Start of TASK INPUT
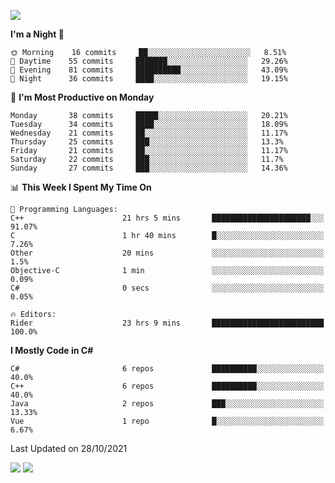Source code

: ![](https://komarev.com/ghpvc/?username=lilpidgey&color=red)
<!--START_SECTION:waka-->
**I'm a Night 🦉** 

```text
🌞 Morning    16 commits     ██░░░░░░░░░░░░░░░░░░░░░░░   8.51% 
🌆 Daytime    55 commits     ███████░░░░░░░░░░░░░░░░░░   29.26% 
🌃 Evening    81 commits     ██████████░░░░░░░░░░░░░░░   43.09% 
🌙 Night      36 commits     ████░░░░░░░░░░░░░░░░░░░░░   19.15%

```
📅 **I'm Most Productive on Monday** 

```text
Monday       38 commits     █████░░░░░░░░░░░░░░░░░░░░   20.21% 
Tuesday      34 commits     ████░░░░░░░░░░░░░░░░░░░░░   18.09% 
Wednesday    21 commits     ██░░░░░░░░░░░░░░░░░░░░░░░   11.17% 
Thursday     25 commits     ███░░░░░░░░░░░░░░░░░░░░░░   13.3% 
Friday       21 commits     ██░░░░░░░░░░░░░░░░░░░░░░░   11.17% 
Saturday     22 commits     ███░░░░░░░░░░░░░░░░░░░░░░   11.7% 
Sunday       27 commits     ███░░░░░░░░░░░░░░░░░░░░░░   14.36%

```


📊 **This Week I Spent My Time On** 

```text
💬 Programming Languages: 
C++                      21 hrs 5 mins       ██████████████████████░░░   91.07% 
C                        1 hr 40 mins        █░░░░░░░░░░░░░░░░░░░░░░░░   7.26% 
Other                    20 mins             ░░░░░░░░░░░░░░░░░░░░░░░░░   1.5% 
Objective-C              1 min               ░░░░░░░░░░░░░░░░░░░░░░░░░   0.09% 
C#                       0 secs              ░░░░░░░░░░░░░░░░░░░░░░░░░   0.05%

🔥 Editors: 
Rider                    23 hrs 9 mins       █████████████████████████   100.0%

```

**I Mostly Code in C#** 

```text
C#                       6 repos             ██████████░░░░░░░░░░░░░░░   40.0% 
C++                      6 repos             ██████████░░░░░░░░░░░░░░░   40.0% 
Java                     2 repos             ███░░░░░░░░░░░░░░░░░░░░░░   13.33% 
Vue                      1 repo              █░░░░░░░░░░░░░░░░░░░░░░░░   6.67%

```



 Last Updated on 28/10/2021
<!--END_SECTION:waka-->
![](https://hit.yhype.me/github/profile?user_id=42968544)
![](https://komarev.com/ghpvc/?lilpidgey)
End of TASK INPUT
§ **REQUIRED ACTION**: The expected answer is every line in the data above that carries the string "Monday".

§ **RESPONSE**:
📅 **I'm Most Productive on Monday** 
Monday       38 commits     █████░░░░░░░░░░░░░░░░░░░░   20.21% 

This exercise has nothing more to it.